Perhaps later in the thread we will look at the Church’s teaching (ALL of it not just selective parts) and see it is not “pretend”.
These two Petrine views are only partial truths concerning historical factions concerning a high and low Petrine Office view (although there are people who do hold these views). Incidentally, the Pope CAN unilaterally decide matters for the Church . . . . and this is not “pretend”.
There is more . . . much more but I won’t get into it here unless it is necessary.
M. L. Cozens in her A Handbook of Heresies Copyright 1928 has a good explanation of some the historical factions on this issue and I will include an appropriate excerpt below.
One historical low Petrine view was the heresy of Gallicanism (Conciliarism).
Vatican I dealt extensively with defining what authentic and inauthentic Petrine office views are (high and low).
Vatican II deepened our understanding even more. The Catechism of the Catholic Church takes us even deeper into that understanding.
These definitions were necessary at these times in history to meet the challenges at those times in history (just like many Ecclesial definitions were; like the hypostatic union, the Trinity, etc.).
Incidentally, I am sure A Handbook of Heresies is in the public domain and if you use good search techniques, you can probably find a free E-copy of the whole book somewhere out there or just buy a used hard copy like I did. It is the best book I know of for a small, reliable encapsulation of the major heresies throughout Christian history.
It has sections on other relevant heresies too.
Unfortunately the abridged version omits the sections on The Illuminati, Fideism, Gallicanism, and “The Old Catholics” so try to get a full non-abridged version.
Here is the section on the heresy of the low Petrine view of the Papacy concerning the heresy of Gallicanism (Conciliarism).
The Church has always claimed to be the Messenger from God; the Infallible Guardian of Christ’s Revelation. She has always taught, moreover, that the Pope as successor of St. Peter is the Supreme Pastor over the whole Flock - Christ’s Vicar upon earth. The exact relation between these two truths, however, was left undefined.
In France and the countries on her eastern borders a school of thought arose which minimised the Papal prerogatives in the interest of the State. Nominally it stood also for the dignity and independence of bishops and Councils, but as usual, independence of the Pope means for bishops dependence on the State.

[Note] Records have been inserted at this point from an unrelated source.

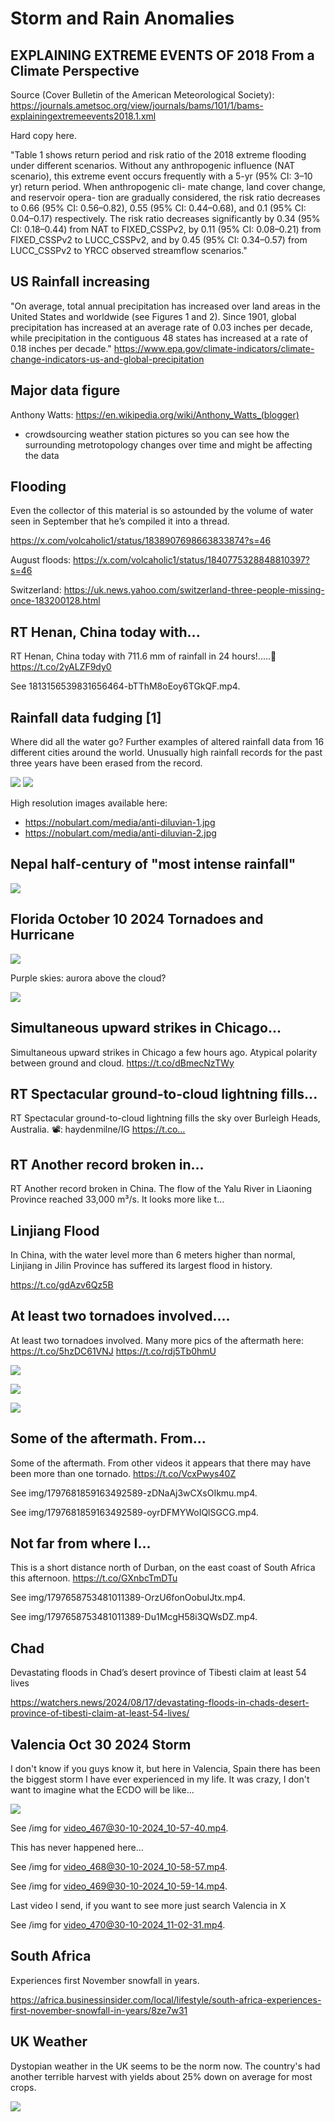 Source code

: # Storm and Rain Anomalies

## EXPLAINING EXTREME EVENTS OF 2018 From a Climate Perspective

Source (Cover Bulletin of the American Meteorological Society): https://journals.ametsoc.org/view/journals/bams/101/1/bams-explainingextremeevents2018.1.xml

Hard copy here.

"Table 1 shows return period and risk ratio of the 2018 extreme flooding under different scenarios. Without any anthropogenic influence (NAT scenario), this extreme event occurs frequently with a 5-yr (95% CI: 3–10 yr) return period. When anthropogenic cli- mate change, land cover change, and reservoir opera- tion are gradually considered, the risk ratio decreases to 0.66 (95% CI: 0.56–0.82), 0.55 (95% CI: 0.44–0.68), and 0.1 (95% CI: 0.04–0.17) respectively. The risk ratio decreases significantly by 0.34 (95% CI: 0.18–0.44) from NAT to FIXED_CSSPv2, by 0.11 (95% CI: 0.08–0.21) from FIXED_CSSPv2 to LUCC_CSSPv2, and by 0.45 (95% CI: 0.34–0.57) from LUCC_CSSPv2 to YRCC observed streamflow scenarios."

## US Rainfall increasing

"On average, total annual precipitation has increased over land areas in the United States and worldwide (see Figures 1 and 2). Since 1901, global precipitation has increased at an average rate of 0.03 inches per decade, while precipitation in the contiguous 48 states has increased at a rate of 0.18 inches per decade." https://www.epa.gov/climate-indicators/climate-change-indicators-us-and-global-precipitation

## Major data figure

Anthony Watts: https://en.wikipedia.org/wiki/Anthony_Watts_(blogger)
- crowdsourcing weather station pictures so you can see how the surrounding metrotopology changes over time and might be affecting the data

## Flooding

Even the collector of this material is so astounded by the volume of water seen in September that he’s compiled it into a thread. 

https://x.com/volcaholic1/status/1838907698663833874?s=46

August floods: https://x.com/volcaholic1/status/1840775328848810397?s=46

Switzerland: https://uk.news.yahoo.com/switzerland-three-people-missing-once-183200128.html

## RT Henan, China today with...

RT Henan, China today with 711.6 mm of rainfall in 24 hours!.....🌊 https://t.co/2yALZF9dy0

See 1813156539831656464-bTThM8oEoy6TGkQF.mp4.

## Rainfall data fudging [1]

Where did all the water go? Further examples of altered rainfall data from 16 different cities around the world. Unusually high rainfall records for the past three years have been erased from the record.

![](img/anti-diluvian1.jpg)
![](img/anti-diluvian2.jpg)

High resolution images available here:
- https://nobulart.com/media/anti-diluvian-1.jpg
- https://nobulart.com/media/anti-diluvian-2.jpg

## Nepal half-century of "most intense rainfall"

![](img/nepal.jpg)

## Florida October 10 2024 Tornadoes and Hurricane

![](img/florida-hurricane.png)

Purple skies: aurora above the cloud?

![](img/purple-skies.jpg)

## Simultaneous upward strikes in Chicago...

Simultaneous upward strikes in Chicago a few hours ago. Atypical polarity between ground and cloud. https://t.co/dBmecNzTWy

## RT Spectacular ground-to-cloud lightning fills...

RT Spectacular ground-to-cloud lightning fills the sky over Burleigh Heads, Australia. 📽: haydenmilne/IG https://t.co…

## RT Another record broken in...

RT Another record broken in China. The flow of the Yalu River in Liaoning Province reached 33,000 m³/s. It looks more like t…

## Linjiang Flood

In China, with the water level more than 6 meters higher than normal, Linjiang in Jilin Province has suffered its largest flood in history.

https://t.co/gdAzv6Qz5B

## At least two tornadoes involved....

At least two tornadoes involved. Many more pics of the aftermath here: https://t.co/5hzDC61VNJ https://t.co/rdj5Tb0hmU

![](img/1798276489043226941-GPTCwz5X0AEFn6O.png)

![](img/1798276489043226941-GPTCz2_XsAAE3hV.png)

![](img/1798276489043226941-GPTC25XW8AA_4oP.jpg)

## Some of the aftermath. From...

Some of the aftermath. From other videos it appears that there may have been more than one tornado. https://t.co/VcxPwys40Z

See img/1797681859163492589-zDNaAj3wCXsOIkmu.mp4.

See img/1797681859163492589-oyrDFMYWoIQlSGCG.mp4.

## Not far from where I...

This is a short distance north of Durban, on the east coast of South Africa this afternoon. https://t.co/GXnbcTmDTu

See img/1797658753481011389-OrzU6fonOobulJtx.mp4.

See img/1797658753481011389-Du1McgH58i3QWsDZ.mp4.

## Chad

Devastating floods in Chad’s desert province of Tibesti claim at least 54 lives

https://watchers.news/2024/08/17/devastating-floods-in-chads-desert-province-of-tibesti-claim-at-least-54-lives/

## Valencia Oct 30 2024 Storm

I don't know if you guys know it, but here in Valencia, Spain there has been the biggest storm I have ever experienced in my life. It was crazy, I don't want to imagine what the ECDO will be like...

![](img/photo_5777@30-10-2024_10-57-18.jpg)

See /img for video_467@30-10-2024_10-57-40.mp4.

This has never happened here...

See /img for video_468@30-10-2024_10-58-57.mp4.

See /img for video_469@30-10-2024_10-59-14.mp4.

Last video I send, if you want to see more just search Valencia in X

See /img for video_470@30-10-2024_11-02-31.mp4.

## South Africa

Experiences first November snowfall in years.

https://africa.businessinsider.com/local/lifestyle/south-africa-experiences-first-november-snowfall-in-years/8ze7w31

## UK Weather

Dystopian weather in the UK seems to be the norm now. The country's had another terrible harvest with yields about 25% down on average for most crops.

![](img/photo_5897@09-11-2024_11-57-28.jpg)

This Gallican School held (1) that the Pope’s definitions, were not Infallible in themselves but only after acceptance by the Universal Church; (2) that a General Council’s authority was above that of a Pope. Some French ecclesiastics also claimed that the king had the right to forbid the publication in France of Papal Bulls, that no act done by the king’s agent on his authority could involve excommunication, and that the king could prevent any bishop’s recourse to Rome even if the Pope commanded his presence.
In opposition to this disloyal minimising school another party went to the opposite extreme and in its zeal for Catholic Unity stretched Papal prerogatives so far that scarcely any room was left for Political and National Liberty, for Episcopal Jurisdiction, or for Theological Study. While this controversy was at its height the Vatican Council met in 1870. Against those who minimised the Papal claims, it defined that the Pope is gifted with that Infallibility with which Christ willed His Church should be endowed; while contrary to the wishes of those who exaggerated the Council’s definition, it declared this Infallibility limited to those occasions when the Pope (1) speaks as Supreme Teacher; (2) defines a doctrine of Faith or Morals; (3) declares the definition binding on all the Faithful.
Excerpt from M. L. Cozens, A Handbook of Heresies
Nihil obstat George Smith, Censor.
Imprimatur Edward Surmount, Vicar General, Westminster, 4 June 1928.
Printed in Great Britain for Sheed & Ward.
Also ironically enough, today we are seeing some people who think the Pope needs to be subject not to the Bishops, but be subject to the laity!
I’m not making this up. I have an audio of a radio show where a “Catholic” guy with an advanced theology degree from a major university gets on the radio and makes (up) these claims.